Adherence to medical regimen after pediatric liver transplantation: a systematic review and meta-analysis.

PURPOSE: Adherence to the medical regimen after pediatric liver transplantation is crucial for good clinical outcomes. However, the existing literature provides inconsistent evidence regarding the prevalence of and risk factors for nonadherence to the medical regimen after pediatric liver transplantation. This study aimed to investigate such nonadherence after pediatric liver transplantation and risk factors associated with this nonadherence using findings of reported studies.
METHODS: The electronic databases of Excerpta Medica, Ovid Technologies, PubMed and WanFang Data were searched using the keywords "adherence", "liver transplant" and "paediatric". Additionally, relevant references cited in related studies were used to obtain original articles. Using 22 original articles, data regarding nonadherence to the medical regimen after pediatric liver transplantation were quantitatively combined, and risk factors associated with nonadherence were qualitatively identified. Average rates of nonadherence in four areas of medical regimens were calculated. The heterogeneity of the included original articles was also analyzed. When I 2>50 and P<0.05, a random effects model was used; otherwise, a fixed effects model was used. Moreover, Egger's and Begg's tests were used to evaluate publication bias, if any, and original articles with P>0.05 were considered to have no publication bias.
RESULTS: The clinical attendance nonadherence rate was 45% (95% confidence interval [CI]: 39-51), global nonadherence rate was 17% (95% CI: 13-21) and immunosuppression non-adherence rates were 39% (95% CI: 26-52) and 34% (95% CI: 30-39) for cyclosporine and tacrolimus, respectively. Risk factors included older age of the pediatric patient, low family cohesion, poor social functioning, poor mental health and single-parent family.
CONCLUSIONS: The nonadherence rate in pediatric liver transplantation is high. Therefore, intervention on the basis of risk factors, such as mental health and family function, may be necessary. Moreover, a standard technique for assessing nonadherence to the medical regimen after pediatric liver transplantation, comprising as many dimensions as possible, is required in order to be more objective and comprehensive when assessing nonadherence.

Introduction

Pediatric liver transplantation is a crucial dimension of clinical liver transplantation. After nearly half a century of development since the first pediatric liver transplantation in 1963,1 the survival rate has greatly improved. Approximately 30 years ago, pediatric liver transplantation became the standard treatment for infants, children and adolescents suffering from life-threatening, end-stage liver diseases.2 Currently, it is one of the most successful solid-organ transplantations with a 5-year survival rate of >70% globally. In developed countries, such as the United States and Japan, the proportion of pediatric liver transplantation is >10% of the total liver transplantation cases, and the 5-year survival rate is approximately 80%, with the living-donor survival rate being even higher.2,3 In China, from 1996 to end of 2013, the liver transplantation for children under the age of 18 years registered in the Chinese Liver Transplant Registry (CLTR) is 935 cases, accounting for 3.6% of the total liver transplants in mainland China. Clinical guidelines for pediatric liver transplantation in China (2015)4 also gives detailed clinical guidelines for the diagnosis and treatment for different age-groups, different degree of disease and aspects, etc. Adherence to the medical regimen after liver transplantation is considered critical for avoiding late organ-rejection episodes, graft loss and death, and for decreasing medical costs.5 The nonadherence rate to the medical regimen after single-center pediatric liver transplantation is as high as 50%–70%.6 Alternatively, research on risk factors associated with such nonadherence after pediatric liver transplantation is limited.

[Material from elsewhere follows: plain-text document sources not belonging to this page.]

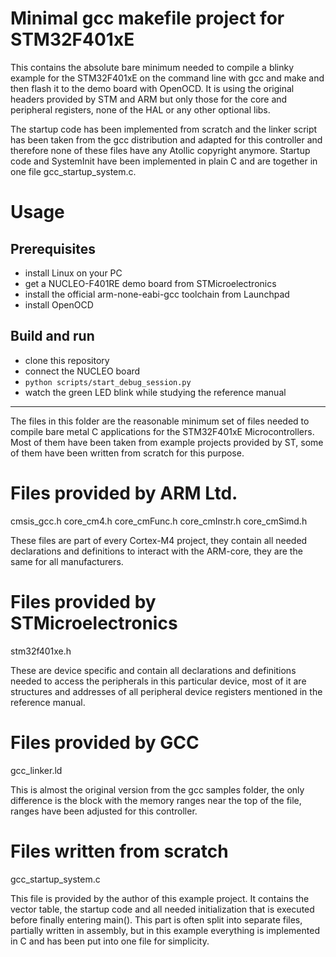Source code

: # Minimal gcc makefile project for STM32F401xE

This contains the absolute bare minimum needed
to compile a blinky example for the STM32F401xE
on the command line with gcc and make and then
flash it to the demo board with OpenOCD. It is
using the original headers provided by STM and
ARM but only those for the core and peripheral
registers, none of the HAL or any other optional
libs.

The startup code has been implemented from scratch
and the linker script has been taken from the gcc
distribution and adapted for this controller and
therefore none of these files have any Atollic
copyright anymore. Startup code and SystemInit
have been implemented in plain C and are together
in one file gcc_startup_system.c.


# Usage

## Prerequisites

* install Linux on your PC
* get a NUCLEO-F401RE demo board from STMicroelectronics
* install the official arm-none-eabi-gcc toolchain from Launchpad
* install OpenOCD

## Build and run

* clone this repository
* connect the NUCLEO board
* `python scripts/start_debug_session.py`
* watch the green LED blink while studying the reference manual

---

The files in this folder are the reasonable minimum 
set of files needed to compile bare metal C applications
for the STM32F401xE Microcontrollers. Most of them have
been taken from example projects provided by ST, some of 
them have been written from scratch for this purpose.


Files provided by ARM Ltd.
==========================
cmsis_gcc.h
core_cm4.h
core_cmFunc.h
core_cmInstr.h
core_cmSimd.h

These files are part of every Cortex-M4 project, they contain
all needed declarations and definitions to interact with the
ARM-core, they are the same for all manufacturers.


Files provided by STMicroelectronics
====================================
stm32f401xe.h

These are device specific and contain all declarations and
definitions needed to access the peripherals in this particular
device, most of it are structures and addresses of all peripheral 
device registers mentioned in the reference manual.


Files provided by GCC
=====================
gcc_linker.ld

This is almost the original version from the gcc samples folder,
the only difference is the block with the memory ranges near the
top of the file, ranges have been adjusted for this controller. 


Files written from scratch
==========================
gcc_startup_system.c

This file is provided by the author of this example project.
It contains the vector table, the startup code and all needed 
initialization that is executed before finally entering main(). 
This part is often split into separate files, partially written 
in assembly, but in this example everything is implemented in C 
and has been put into one file for simplicity.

In this study, we performed a meta-analysis on the nonadherence to the medical regimen after pediatric liver transplantation to retrieve original articles published in any language. The nonadherence rate in four areas of the medical regimen was assessed. Moreover, findings of original articles regarding risk factors associated with nonadherence to the medical regimen after pediatric liver transplantation were investigated.

Materials and methods

This meta-analysis was conducted and reported in accordance with the Preferred Reporting Items for Systematic Reviews and Meta-Analyses guidelines.7

Original article search

The electronic Excerpta Medica database (EMBASE) Ovid Technologies, PubMed and WanFang Data were searched using the keywords “adherence”, “liver transplant” and “paediatric”. Moreover, relevant references cited in related studies were used to obtain original articles. Two of the authors separately performed original article search; a third-party expert was consulted in case of disagreement. An attempt was made to retrieve as many original articles as possible, with no limit on the publication language.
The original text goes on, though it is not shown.